◆ **PROBLEM REQUIREMENTS**
Filter the data for lines with the word "reports", then copy every line so identified.

Plain-text document sources:

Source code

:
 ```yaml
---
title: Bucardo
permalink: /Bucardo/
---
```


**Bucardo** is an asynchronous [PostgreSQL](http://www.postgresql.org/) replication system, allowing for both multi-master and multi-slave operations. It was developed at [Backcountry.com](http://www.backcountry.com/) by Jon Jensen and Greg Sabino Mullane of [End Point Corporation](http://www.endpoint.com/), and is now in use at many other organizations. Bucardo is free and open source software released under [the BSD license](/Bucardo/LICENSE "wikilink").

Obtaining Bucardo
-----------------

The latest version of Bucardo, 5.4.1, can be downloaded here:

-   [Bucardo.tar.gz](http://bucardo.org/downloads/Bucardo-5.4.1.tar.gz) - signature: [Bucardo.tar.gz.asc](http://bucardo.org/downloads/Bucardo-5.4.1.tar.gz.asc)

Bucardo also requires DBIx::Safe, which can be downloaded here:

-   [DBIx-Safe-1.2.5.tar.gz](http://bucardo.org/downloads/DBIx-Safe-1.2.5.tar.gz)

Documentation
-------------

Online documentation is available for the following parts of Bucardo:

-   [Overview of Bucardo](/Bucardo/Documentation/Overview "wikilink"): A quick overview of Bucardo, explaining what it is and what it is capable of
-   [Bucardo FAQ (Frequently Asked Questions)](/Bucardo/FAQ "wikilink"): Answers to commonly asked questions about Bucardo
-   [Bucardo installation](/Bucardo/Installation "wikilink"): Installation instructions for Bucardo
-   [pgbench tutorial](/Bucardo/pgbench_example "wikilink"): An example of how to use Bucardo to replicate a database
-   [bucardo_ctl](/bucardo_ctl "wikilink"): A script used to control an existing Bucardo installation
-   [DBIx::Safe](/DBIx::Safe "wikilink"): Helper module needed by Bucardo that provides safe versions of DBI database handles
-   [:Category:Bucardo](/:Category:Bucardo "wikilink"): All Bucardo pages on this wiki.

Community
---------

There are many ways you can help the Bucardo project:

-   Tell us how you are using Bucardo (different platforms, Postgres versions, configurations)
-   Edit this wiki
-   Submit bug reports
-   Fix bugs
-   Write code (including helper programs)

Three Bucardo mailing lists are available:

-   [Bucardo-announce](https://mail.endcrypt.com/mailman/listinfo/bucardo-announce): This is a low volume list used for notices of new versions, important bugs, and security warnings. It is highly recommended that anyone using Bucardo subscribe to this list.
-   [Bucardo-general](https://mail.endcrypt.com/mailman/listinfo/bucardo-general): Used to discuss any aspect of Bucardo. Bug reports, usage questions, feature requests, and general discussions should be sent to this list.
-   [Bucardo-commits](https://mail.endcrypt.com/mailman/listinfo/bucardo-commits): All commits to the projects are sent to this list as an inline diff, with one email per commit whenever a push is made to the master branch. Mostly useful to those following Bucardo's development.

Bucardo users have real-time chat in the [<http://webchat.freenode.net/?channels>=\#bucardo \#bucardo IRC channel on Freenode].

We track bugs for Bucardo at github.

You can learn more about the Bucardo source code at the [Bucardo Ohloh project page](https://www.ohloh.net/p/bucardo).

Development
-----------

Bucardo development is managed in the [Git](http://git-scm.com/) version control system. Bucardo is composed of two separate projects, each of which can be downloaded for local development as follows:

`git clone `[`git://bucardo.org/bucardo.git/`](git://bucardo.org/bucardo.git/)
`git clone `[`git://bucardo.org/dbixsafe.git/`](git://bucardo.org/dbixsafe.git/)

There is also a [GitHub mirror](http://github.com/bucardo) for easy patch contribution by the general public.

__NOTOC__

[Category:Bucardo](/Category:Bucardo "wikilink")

◆ **RESPONSE TO THIS EXERCISE**
-   Submit bug reports
-   [Bucardo-general](https://mail.endcrypt.com/mailman/listinfo/bucardo-general): Used to discuss any aspect of Bucardo. Bug reports, usage questions, feature requests, and general discussions should be sent to this list.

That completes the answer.